▶ Requirement
Below are records to print word for word; include none of their pictures.

Collected data
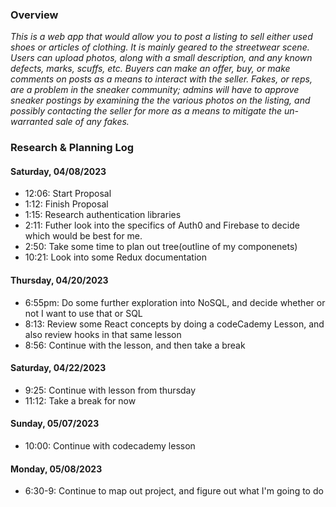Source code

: ### Overview
_This is a web app that would allow you to post a listing to sell either used shoes or articles of clothing. It is mainly geared to the streetwear scene. Users can upload photos, along with a small description, and any known defects, marks, scuffs, etc. Buyers can make an offer, buy, or make comments on posts as a means to interact with the seller. Fakes, or reps, are a problem in the sneaker community; admins will have to approve sneaker postings by examining the the various photos on the listing, and possibly contacting the seller for more as a means to mitigate the un-warranted sale of any fakes._ 

### Research & Planning Log
#### Saturday, 04/08/2023
* 12:06: Start Proposal
* 1:12: Finish Proposal
* 1:15: Research authentication libraries
* 2:11: Futher look into the specifics of Auth0 and Firebase to decide which would be best for me. 
* 2:50: Take some time to plan out tree(outline of my componenets)
* 10:21: Look into some Redux documentation
#### Thursday, 04/20/2023
* 6:55pm: Do some further exploration into NoSQL, and decide whether or not I want to use that or SQL
* 8:13: Review some React concepts by doing a codeCademy Lesson, and also review hooks in that same lesson
* 8:56: Continue with the lesson, and then take a break
#### Saturday, 04/22/2023
* 9:25: Continue with lesson from thursday
* 11:12: Take a break for now
#### Sunday, 05/07/2023
* 10:00: Continue with codecademy lesson
#### Monday, 05/08/2023
* 6:30-9: Continue to map out project, and figure out what I'm going to do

▶ Task response
Source code

: ### Overview
_This is a web app that would allow you to post a listing to sell either used shoes or articles of clothing. It is mainly geared to the streetwear scene. Users can upload photos, along with a small description, and any known defects, marks, scuffs, etc. Buyers can make an offer, buy, or make comments on posts as a means to interact with the seller. Fakes, or reps, are a problem in the sneaker community; admins will have to approve sneaker postings by examining the the various photos on the listing, and possibly contacting the seller for more as a means to mitigate the un-warranted sale of any fakes._ 

### Research & Planning Log
#### Saturday, 04/08/2023
* 12:06: Start Proposal
* 1:12: Finish Proposal
* 1:15: Research authentication libraries
* 2:11: Futher look into the specifics of Auth0 and Firebase to decide which would be best for me. 
* 2:50: Take some time to plan out tree(outline of my componenets)
* 10:21: Look into some Redux documentation
#### Thursday, 04/20/2023
* 6:55pm: Do some further exploration into NoSQL, and decide whether or not I want to use that or SQL
* 8:13: Review some React concepts by doing a codeCademy Lesson, and also review hooks in that same lesson
* 8:56: Continue with the lesson, and then take a break
#### Saturday, 04/22/2023
* 9:25: Continue with lesson from thursday
* 11:12: Take a break for now
#### Sunday, 05/07/2023
* 10:00: Continue with codecademy lesson
#### Monday, 05/08/2023
* 6:30-9: Continue to map out project, and figure out what I'm going to do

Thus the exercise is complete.